This map, published in 1894 by a Boston dealer in “river & pond ice,” was aimed at “ice men” who made money by harvesting and selling frozen water in the Northeast. The ice map is part of a big group of newly-digitized maps recently put online by the New York Public Library, and you should really click on the link to see it in a bigger format. (I found it after Atlantic editor Yoni Appelbaum tweeted about it.)
This map documents an industry that had been thriving for almost 100 years. As my colleague Leon Neyfakh wrote in the Boston Globe in 2014, wealthy Bostonian Frederic Tudor jump-started the global ice trade in the early nineteenth century, finally seeing success after enduring some years of mockery and false starts. Tudor’s initial idea—to ship New England ice to the tropics—changed people’s expectations about the types of food they would eat, and made other nineteenth-century industries, like meatpacking, possible.

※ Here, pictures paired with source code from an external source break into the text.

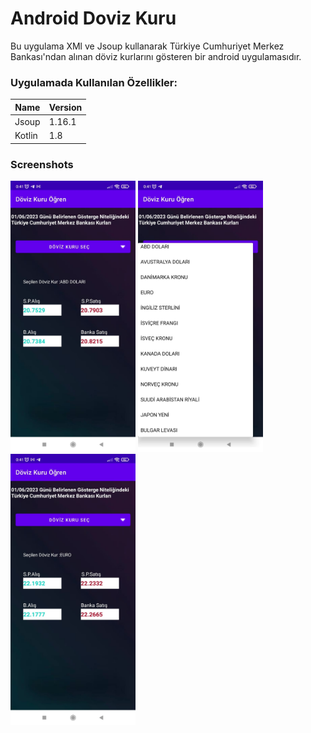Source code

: # Android Doviz Kuru
<p> 
Bu uygulama XMl ve Jsoup kullanarak Türkiye Cumhuriyet Merkez Bankası'ndan alınan döviz kurlarını gösteren bir android uygulamasıdır.
              
### Uygulamada Kullanılan Özellikler:
                    
Name  | Version
------------- | -------------
Jsoup  | 1.16.1
Kotlin  | 1.8
</p>

### Screenshots
<p>
<a href="https://github.com/BunyaminKiremit/android_doviz_kuru_app/blob/main/images/1.jpeg" target="_blank">
<img src="https://github.com/BunyaminKiremit/android_doviz_kuru_app/blob/main/images/1.jpeg" width="200" style="max-width:100%;"></a>
<a href="https://github.com/BunyaminKiremit/android_doviz_kuru_app/blob/main/images/2.jpeg" target="_blank">
<img src="https://github.com/BunyaminKiremit/android_doviz_kuru_app/blob/main/images/2.jpeg" width="200" style="max-width:100%;"></a>
<a href="https://github.com/BunyaminKiremit/android_doviz_kuru_app/blob/main/images/3.jpeg" target="_blank">
<img src="https://github.com/BunyaminKiremit/android_doviz_kuru_app/blob/main/images/3.jpeg" width="200" style="max-width:100%;"></a>
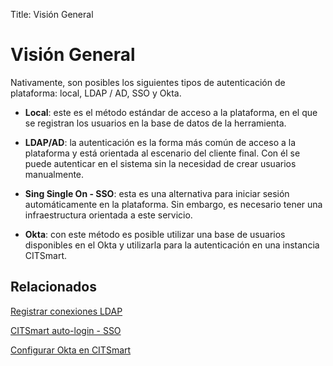 Title: Visión General

# Visión General

Nativamente, son posibles los siguientes tipos de autenticación de plataforma: local, LDAP / AD, SSO y Okta.

- **Local**: este es el método estándar de acceso a la plataforma, en el que se registran los usuarios en la base de datos de la herramienta.

- **LDAP/AD**: la autenticación es la forma más común de acceso a la plataforma y está orientada al escenario del cliente final. Con él se puede autenticar en el sistema sin la necesidad de crear usuarios manualmente.

- **Sing Single On - SSO**: esta es una alternativa para iniciar sesión automáticamente en la plataforma. Sin embargo, es necesario tener una infraestructura orientada a este servicio.

- **Okta**: con este método es posible utilizar una base de usuarios disponibles en el Okta y utilizarla para la autenticación en una instancia CITSmart.

## Relacionados

[Registrar conexiones LDAP][1]

[CITSmart auto-login - SSO][2]

[Configurar Okta en CITSmart][3]

[1]:/es-es/citsmart-platform-8/platform-administration/authentication/ldap.html

[2]:/es-es/citsmart-platform-8/platform-administration/authentication/sso.html

[3]:/es-es/citsmart-platform-8/platform-administration/authentication/okta.html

The most interesting aspect of this map, besides the cool decorative icicle font etched around its title, is the frame of advertising around its edges. You can see the health and vigor of the ice industry in the number of businesses that supported people who cut and sold ice from the rivers. Iron foundries made “machinery for storing and shipping ice”; an insurance broker specialized in “ice house insurance”; one Boston company sold “Neverslip” Horseshoes.
By just a few decades after this map was published, improvements in refrigeration technology had rendered the Northeastern ice-cutting industry obsolete.